With No. 23 MU trailing 40-34 on its overtime possession, Smith and tailback Zack Abron carried twice before Smith scored on a 3-yard run to the left.

“That quarterback made the play and everyone knew he was going to get it but our defense, I guess,” Middle Tennessee State coach Andy McCollum said. “I think they knew it, too. He just made people miss.”

After Smith’s touchdown, the Tigers received an unsportsmanlike conduct penalty when junior wide receiver Thomson Omboga flexed, posing for a picture. The penalty moved the ball back to set up a 36-yard attempt for kicker Mike Matheny, whose extra-point attempts the Blue Raiders had blocked once and tipped once.

In front of 55,075 fans, Matheny made the kick and his team collapsed on him.

The Tigers’ (4-0) and the Blue Raiders’ (0-4) records could have been reversed. The Blue Raiders ran a no-huddle offense, gained 38 yards on a trick play and switched in four running backs who gained 197 yards.

MU led 23-21 at halftime, but Middle Tennessee took the lead on a Kelly field goal early in the third quarter. With 5:16 left, the Blue Raiders led 34-26 after Kelly kicked another field goal, a 21-yarder.

Before the Tigers tried to answer the score, the Blue Raiders knew Smith would get the ball.

“That’s the thing that’s killing us because we knew they were going to get the ball to him,” said Demetrios Walker, a Middle Tennessee defensive end. “It’s a matter of the plays and how we adjusted and the play calling and us being in position to make the play. I guess we didn’t do good enough; that’s what it all comes down to.”

In the Tigers’ tying drive, Smith ran for 31 yards and passed for 43, accounting for 74 of the Tigers’ 73 yards. Abron lost 1 yard rushing.

With 1:17 left, Smith floated the ball toward the back left of the end zone for senior Darius Outlaw’s second touchdown reception of the day. MU had tried the play in the first half to sophomore Sean Coffey, but Smith threw the ball out of the end zone.
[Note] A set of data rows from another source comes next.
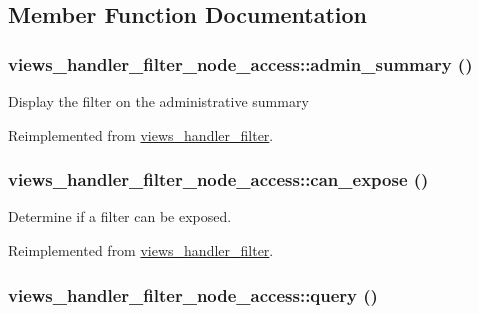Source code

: \subsection{Member Function Documentation}
\hypertarget{classviews__handler__filter__node__access_2f3abe4aa9418904e52937d1549fd560}{
\subsubsection[{admin\_\-summary}]{\setlength{\rightskip}{0pt plus 5cm}views\_\-handler\_\-filter\_\-node\_\-access::admin\_\-summary ()}}
\label{classviews__handler__filter__node__access_2f3abe4aa9418904e52937d1549fd560}


Display the filter on the administrative summary 

Reimplemented from \hyperlink{classviews__handler__filter_655263cd0b73188eec064b9a9743fe4c}{views\_\-handler\_\-filter}.\hypertarget{classviews__handler__filter__node__access_20eacba1b9be3c0e6b8245191b60a9ff}{
\subsubsection[{can\_\-expose}]{\setlength{\rightskip}{0pt plus 5cm}views\_\-handler\_\-filter\_\-node\_\-access::can\_\-expose ()}}
\label{classviews__handler__filter__node__access_20eacba1b9be3c0e6b8245191b60a9ff}


Determine if a filter can be exposed. 

Reimplemented from \hyperlink{classviews__handler__filter_f0e5810a2a2f194cd6af0fca9c858756}{views\_\-handler\_\-filter}.\hypertarget{classviews__handler__filter__node__access_b7f054a6a94abf2f41ce70fd40cf2e5e}{
\subsubsection[{query}]{\setlength{\rightskip}{0pt plus 5cm}views\_\-handler\_\-filter\_\-node\_\-access::query ()}}
\label{classviews__handler__filter__node__access_b7f054a6a94abf2f41ce70fd40cf2e5e}


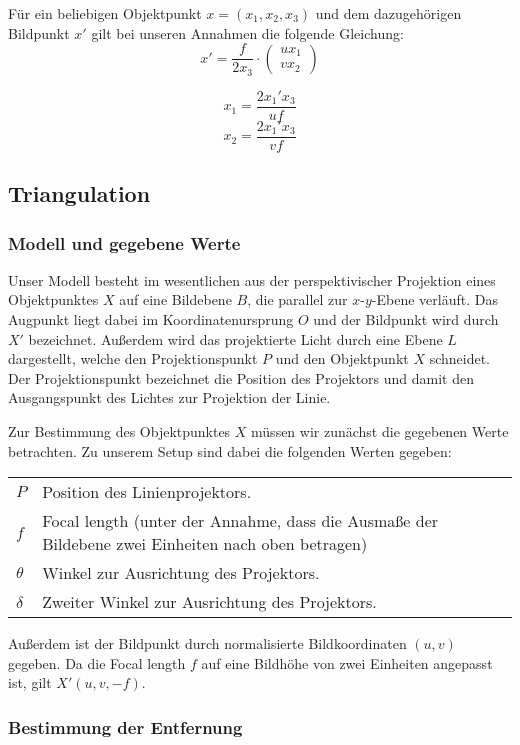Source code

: \documentclass[ngerman,a4paper]{scrartcl}
\begin{document}
Für ein beliebigen Objektpunkt $x = (x_1, x_2, x_3)$ und dem dazugehörigen Bildpunkt $x'$ gilt bei unseren Annahmen die folgende Gleichung:
\[ x' = \frac{f}{2 x_3} \cdot \begin{pmatrix}
u x_1\\v x_2
\end{pmatrix} \]

\[ x_1 = \frac{2 x_1' x_3}{u f} \]
\[ x_2 = \frac{2 x_1' x_3}{v f} \]

\subsection{Triangulation}

\subsubsection{Modell und gegebene Werte}

Unser Modell besteht im wesentlichen aus der perspektivischer Projektion eines Objektpunktes $X$ auf eine Bildebene $B$, die parallel zur $x$-$y$-Ebene verläuft. Das Augpunkt liegt dabei im Koordinatenursprung $O$ und der Bildpunkt wird durch $X'$ bezeichnet. Außerdem wird das projektierte Licht durch eine Ebene $L$ dargestellt, welche den Projektionspunkt $P$ und den Objektpunkt $X$ schneidet. Der Projektionspunkt bezeichnet die Position des Projektors und damit den Ausgangspunkt des Lichtes zur Projektion der Linie.

Zur Bestimmung des Objektpunktes $X$ müssen wir zunächst die gegebenen Werte betrachten. Zu unserem Setup sind dabei die folgenden Werten gegeben:

\begin{tabular}{lp{12cm}}
	$P$       & Position des Linienprojektors.\\
	$f$       & Focal length (unter der Annahme, dass die Ausmaße der Bildebene zwei Einheiten nach oben betragen)\\
	$\theta$  & Winkel zur Ausrichtung des Projektors.\\
	$\delta$  & Zweiter Winkel zur Ausrichtung des Projektors.
\end{tabular}

Außerdem ist der Bildpunkt durch normalisierte Bildkoordinaten $(u, v)$ gegeben. Da die Focal length $f$ auf eine Bildhöhe von zwei Einheiten angepasst ist, gilt $X'(u, v, -f)$.

\subsubsection{Bestimmung der Entfernung}
\end{document}
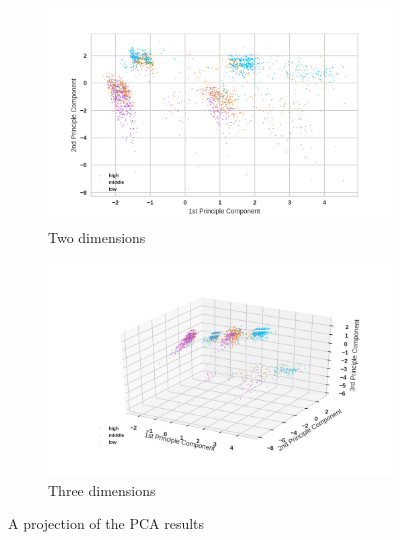 \documentclass[12pt]{article}
\begin{document}
\begin{figure}
    \centering
    \begin{subfigure}[b]{0.48\textwidth}
        \includegraphics[width=\textwidth]{images/pca1-2d.png}
        \caption{Two dimensions}
        \label{fig:pca1-2d}
    \end{subfigure}
    \begin{subfigure}[b]{0.48\textwidth}
        \includegraphics[width=\textwidth]{images/pca1-3d.png}
        \caption{Three dimensions}
        \label{fig:pca1-3d}
    \end{subfigure}
    \caption{A projection of the PCA results}
\end{figure}
\end{document}
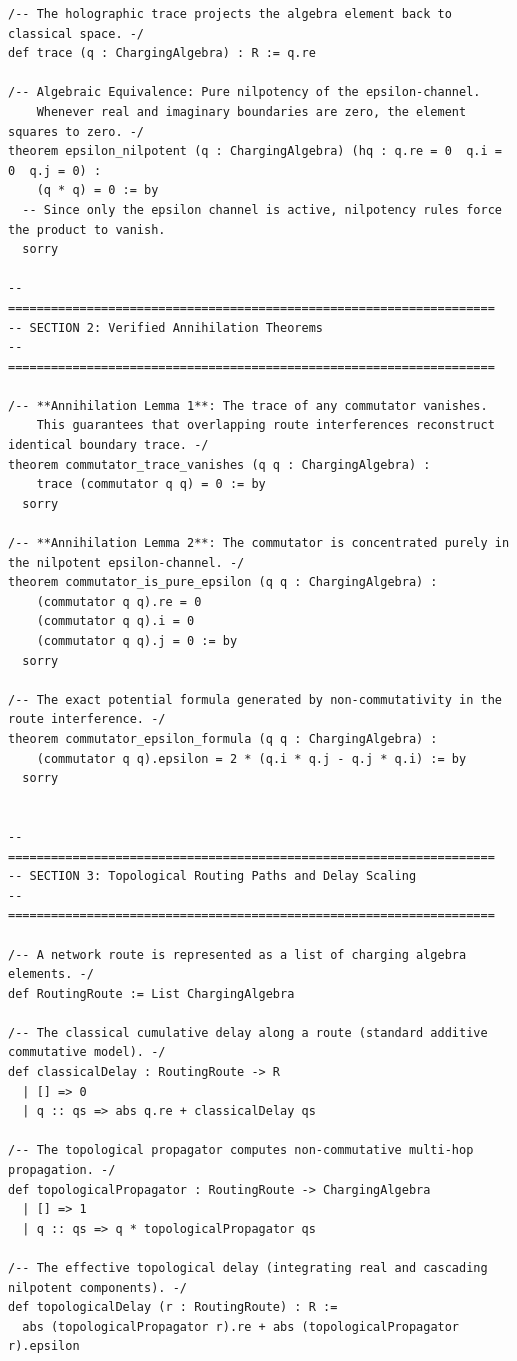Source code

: \documentclass[11pt,a4paper]{book}
\begin{document}
\begin{lstlisting}[]
/-- The holographic trace projects the algebra element back to classical space. -/
def trace (q : ChargingAlgebra) : R := q.re

/-- Algebraic Equivalence: Pure nilpotency of the epsilon-channel.
    Whenever real and imaginary boundaries are zero, the element squares to zero. -/
theorem epsilon_nilpotent (q : ChargingAlgebra) (hq : q.re = 0  q.i = 0  q.j = 0) :
    (q * q) = 0 := by
  -- Since only the epsilon channel is active, nilpotency rules force the product to vanish.
  sorry

-- ====================================================================
-- SECTION 2: Verified Annihilation Theorems
-- ====================================================================

/-- **Annihilation Lemma 1**: The trace of any commutator vanishes. 
    This guarantees that overlapping route interferences reconstruct identical boundary trace. -/
theorem commutator_trace_vanishes (q q : ChargingAlgebra) :
    trace (commutator q q) = 0 := by
  sorry

/-- **Annihilation Lemma 2**: The commutator is concentrated purely in the nilpotent epsilon-channel. -/
theorem commutator_is_pure_epsilon (q q : ChargingAlgebra) :
    (commutator q q).re = 0 
    (commutator q q).i = 0 
    (commutator q q).j = 0 := by
  sorry

/-- The exact potential formula generated by non-commutativity in the route interference. -/
theorem commutator_epsilon_formula (q q : ChargingAlgebra) :
    (commutator q q).epsilon = 2 * (q.i * q.j - q.j * q.i) := by
  sorry


-- ====================================================================
-- SECTION 3: Topological Routing Paths and Delay Scaling
-- ====================================================================

/-- A network route is represented as a list of charging algebra elements. -/
def RoutingRoute := List ChargingAlgebra

/-- The classical cumulative delay along a route (standard additive commutative model). -/
def classicalDelay : RoutingRoute -> R
  | [] => 0
  | q :: qs => abs q.re + classicalDelay qs

/-- The topological propagator computes non-commutative multi-hop propagation. -/
def topologicalPropagator : RoutingRoute -> ChargingAlgebra
  | [] => 1
  | q :: qs => q * topologicalPropagator qs

/-- The effective topological delay (integrating real and cascading nilpotent components). -/
def topologicalDelay (r : RoutingRoute) : R :=
  abs (topologicalPropagator r).re + abs (topologicalPropagator r).epsilon


\end{lstlisting}
\end{document}
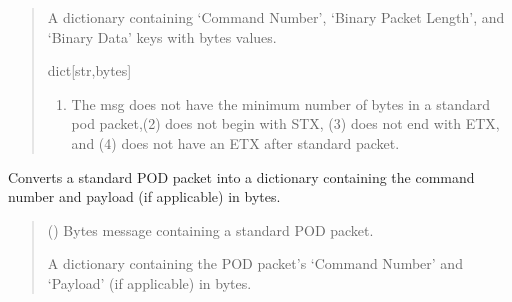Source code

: \documentclass[letterpaper,10pt,english]{sphinxmanual}
\begin{document}
\begin{fulllineitems}
\begin{fulllineitems}
\begin{quote}
\begin{description}
\sphinxAtStartPar
A dictionary containing ‘Command Number’, ‘Binary Packet Length’,                 and ‘Binary Data’ keys with bytes values.

\sphinxAtStartPar
dict{[}str,bytes{]}

\sphinxAtStartPar
{} \textendash{} \begin{enumerate}
%
\item {} 
\sphinxAtStartPar
The msg does not have the minimum number of bytes in a standard pod                 packet,(2) does not begin with STX, (3) does not end with ETX, and (4) does                 not have an ETX after standard packet.

\end{enumerate}


\end{description}\end{quote}

\end{fulllineitems}


\begin{fulllineitems}
\label{\detokenize{BasicPodProtocol:BasicPodProtocol.POD_Basics.UnpackPODpacket_Standard}}
\pysigstartsignatures
{}
\pysigstopsignatures
\sphinxAtStartPar
Converts a standard POD packet into a dictionary containing the command number and payload
(if applicable) in bytes.
\begin{quote}\begin{description}
\sphinxAtStartPar
{} () \textendash{} Bytes message containing a standard POD packet.

\sphinxAtStartPar
A dictionary containing the POD packet’s ‘Command Number’ and ‘Payload’                 (if applicable) in bytes.


\end{description}
\end{quote}
\end{fulllineitems}
\end{fulllineitems}
\end{document}
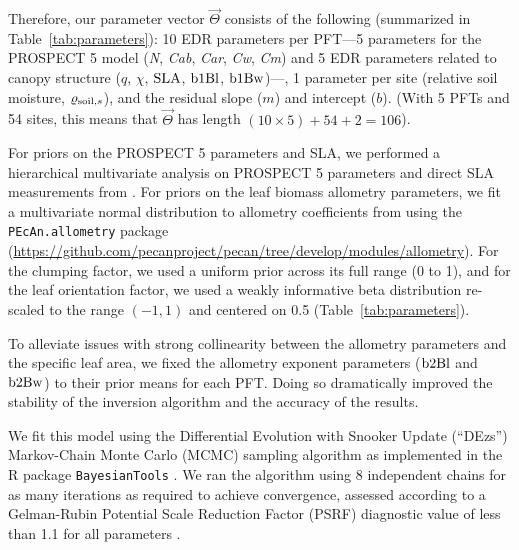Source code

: Therefore, our parameter vector $\vec{\Theta}$ consists of the following (summarized in Table~\ref{tab:parameters}):
10 EDR parameters per PFT---5 parameters for the PROSPECT 5 model (\emph{N}, \emph{Cab}, \emph{Car}, \emph{Cw}, \emph{Cm}) and 5 EDR parameters related to canopy structure ($q$, $\chi$, $\mathrm{SLA}$, $\mathrm{b1Bl}$, $\mathrm{b1Bw}$)---,
1 parameter per site (relative soil moisture, $\varrho_{\mathrm{soil}, s}$),
and the residual slope ($m$) and intercept ($b$).
(With 5 PFTs and 54 sites, this means that $\vec{\Theta}$ has length $(10 \times 5) + 54 + 2 = 106$).

For priors on the PROSPECT 5 parameters and SLA, we performed a hierarchical multivariate analysis \citep{shiklomanov2020does} on PROSPECT 5 parameters and direct SLA measurements from \citep[][Chapter 3]{shiklomanov_dissertation}.
For priors on the leaf biomass allometry parameters, we fit a multivariate normal distribution to allometry coefficients from \citet{jenkins2003nationalscale,jenkins2004comprehensive} using the \texttt{PEcAn.allometry} package (\url{https://github.com/pecanproject/pecan/tree/develop/modules/allometry}).
For the clumping factor, we used a uniform prior across its full range (0 to 1), and for the leaf orientation factor, we used a weakly informative beta distribution re-scaled to the range $(-1, 1)$ and centered on 0.5 (Table~\ref{tab:parameters}).

To alleviate issues with strong collinearity between the allometry parameters and the specific leaf area, we fixed the allometry exponent parameters ($\mathrm{b2Bl}$ and $\mathrm{b2Bw}$) to their prior means for each PFT.
Doing so dramatically improved the stability of the inversion algorithm and the accuracy of the results.

We fit this model using the Differential Evolution with Snooker Update (``DEzs'') Markov-Chain Monte Carlo (MCMC) sampling algorithm \citep{terbraak2008differential} as implemented in the R package \texttt{BayesianTools} \citep{bayesiantools}.
We ran the algorithm using 8 independent chains for as many iterations as required to achieve convergence, assessed according to a Gelman-Rubin Potential Scale Reduction Factor (PSRF) diagnostic value of less than 1.1 for all parameters \citep{gelman1992inference}.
After the touchdown, the Tigers trailed 34-32. MU had scored on its previous two-point conversion attempt this season, but it was on an unconventional play, called “polecat right,” that was shown on national television. So instead, Smith ran to the left untouched to tie the score at 34.

“I love it; I love when the coaches say they’re going to put the ball in my hands and it’s up to me,” Smith said.

With 1:11 left, the Blue Raiders rushed twice to run the clock out. The Tigers won the overtime toss, putting Middle Tennessee on offense first.

On second-and-13 at MU’s 28, quarterback Andrico Hines completed a 24-yard pass to Jerrin Holt and then scored on a 4-yard run. Kicker Brian Kelly, who had made two field goals and four extra points, hit the left upright to leave the score at 40-34.

MU’s secondary gave up several long-yardage pass plays, and the Blue Raiders finished with 286 yards passing.

Middle Tennessee receiver Kerry Wright had a career-high 144 yards receiving, including a 38-yard pass from tailback Eugene Gross in the second quarter. Hines had pitched the ball back to Gross, and it looked as if MU free safety Nino Williams was going to intercept the pass, but Wright pulled it down at the MU 9 for one of his seven catches. Gross later had a 1-yard run to make it 16-14 MU.

“We got outplayed in a lot of ways today,” MU coach Gary Pinkel said. “We did the things necessary to win at the end. That certainly is a character test.”

Smith threw for three touchdowns and ran for one, and also blocked for Abron in the second quarter when Abron ran 64 yards to the Middle Tennessee 5 to set up Outlaw’s first touchdown catch.

The coaches usually tell me not to block, but that was fun,” Smith said. “(Zack) cut it back, and as soon as I saw him cut it back I knew I was going to get somebody.”

Smith’s 328 yards of offense was second to his 391 in a 31-24 loss to Oklahoma on Oct. 5.

“He’s a difference maker,” McCollum said. “When they need him, he’s the man.”